Первое вооруженное столкновение 19 апреля произошло на умшлагплаце. Руководитель «вертэрфассунг» Франц Конрад в половине пятого утра направил под охраной несколько сот еврейских рабочих якобы, как обычно, на работу, на самом же деле — прямо к железнодорожной платформе, чтобы начать с них новую депортацию. Через полчаса подоспевшая боевая группа ЖОБ освободила рабочих. Конраду удалось бежать.
В центральном гетто, куда направился Заммерн, общее руководство еврейскими боевыми группами осуществлял Израиль Канал. Немцы прошли по улице Налевки, свернули затем на улицу Генсю и уже подходили с песнями к улице Заменгофа, когда повстанцы начали атаку. Боевые группы ЖОБ коммуниста Генека Зильберберга, члена Дрор Захариа Артштейна и члена Акибы Лейба Ротблата — «Лютека» забросали врага из окон и с балконов домов на углу улиц Налевки и Генсей гранатами и бутылками с зажигательной смесью, открыли огонь из нескольких имевшихся у них винтовок. Растерявшиеся от неожиданности фашисты бросились бежать, оставив убитых и раненых. Повстанцы гнались за ними, стреляя из револьверов.

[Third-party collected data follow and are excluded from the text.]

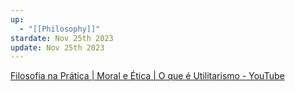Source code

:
 ```yaml
---
up:
  - "[[Philosophy]]"
stardate: Nov 25th 2023
update: Nov 25th 2023
---
```


[Filosofia na Prática | Moral e Ética | O que é Utilitarismo - YouTube](https://www.youtube.com/watch?v=gW2XJgUFEps)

На перекрестке улиц Заменгофа и Милой, на которой располагались главные силы ЖОБ, ее штаб, склады, казармы и наибольшее число укрепленных позиций, вступили в бой четыре другие боевые группы ЖОБ, состоявшие из бундовцев, коммунистов, членов Дрор и Хашомер-Хацаир.
Пропустив группу еврейских полицейских, повстанцы атаковали немцев сразу с четырех сторон. Был подожжен немецкий танк. (Говорили, что на него бросилась с балкона шестнадцатилетняя девушка, которая облила себя бензином и подожгла.) Фашисты поспешили укрыться в подворотнях, откуда офицеры тщетно пытались выгнать солдат. Среди убитых и раненых, оставшихся на мостовой, были два еврейских полицейских. Один из них, Фельд, как утверждают, сказал: «Я счастлив, что погибаю от пуль наших парней, защитников нашей чести».

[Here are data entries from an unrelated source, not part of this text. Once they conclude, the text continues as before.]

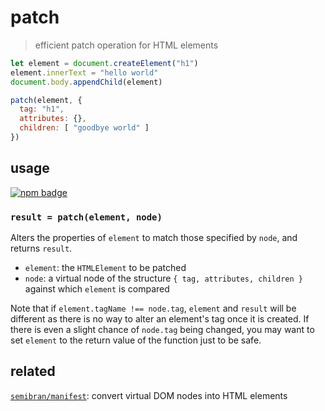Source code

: # patch
> efficient patch operation for HTML elements

```js
let element = document.createElement("h1")
element.innerText = "hello world"
document.body.appendChild(element)

patch(element, {
  tag: "h1",
  attributes: {},
  children: [ "goodbye world" ]
})
```

## usage
[![npm badge]][npm package]

### `result = patch(element, node)`
Alters the properties of `element` to match those specified by `node`, and returns `result`.

* `element`: the `HTMLElement` to be patched
* `node`: a virtual node of the structure `{ tag, attributes, children }` against which `element` is compared

Note that if `element.tagName !== node.tag`, `element` and `result` will be different as there is no way to alter an element's tag once it is created. If there is even a slight chance of `node.tag` being changed, you may want to set `element` to the return value of the function just to be safe.

## related
[`semibran/manifest`](semibran/manifest): convert virtual DOM nodes into HTML elements

[npm package]:       https://npmjs.com/package/@semibran/patch
[npm badge]:         https://nodei.co/npm/@semibran/patch.png?mini
[semibran/manifest]: https://github.com/semibran/manifest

В половине восьмого утра перед Штроопом, находившимся еще в ванной, появился совершенно растерянный Заммерн. Все пропало, сказал он, немцы выброшены из гетто, неизвестно даже число убитых и раненых, нужно просить из Кракова тяжелую авиацию. Штрооп поспешил взять руководство в свои руки. Появившись с адъютантом Калеске в гетто, он было уселся под деревом возле юденрата и развернул карту, но был обстрелян повстанцами и предпочел перебраться со своим штабом на улицу Желязную, за пределы гетто. Штрооп решил пока отказаться от облав и, не распыляя сил, рассечь гетто рядом мощных ударов. Теперь немцы осторожно пробирались вдоль стен под прикрытием огня тяжелых пулеметов, танков, артиллерии и огнеметов, сооружая баррикады и стремясь обойти повстанцев с флангов, ударить им в тыл.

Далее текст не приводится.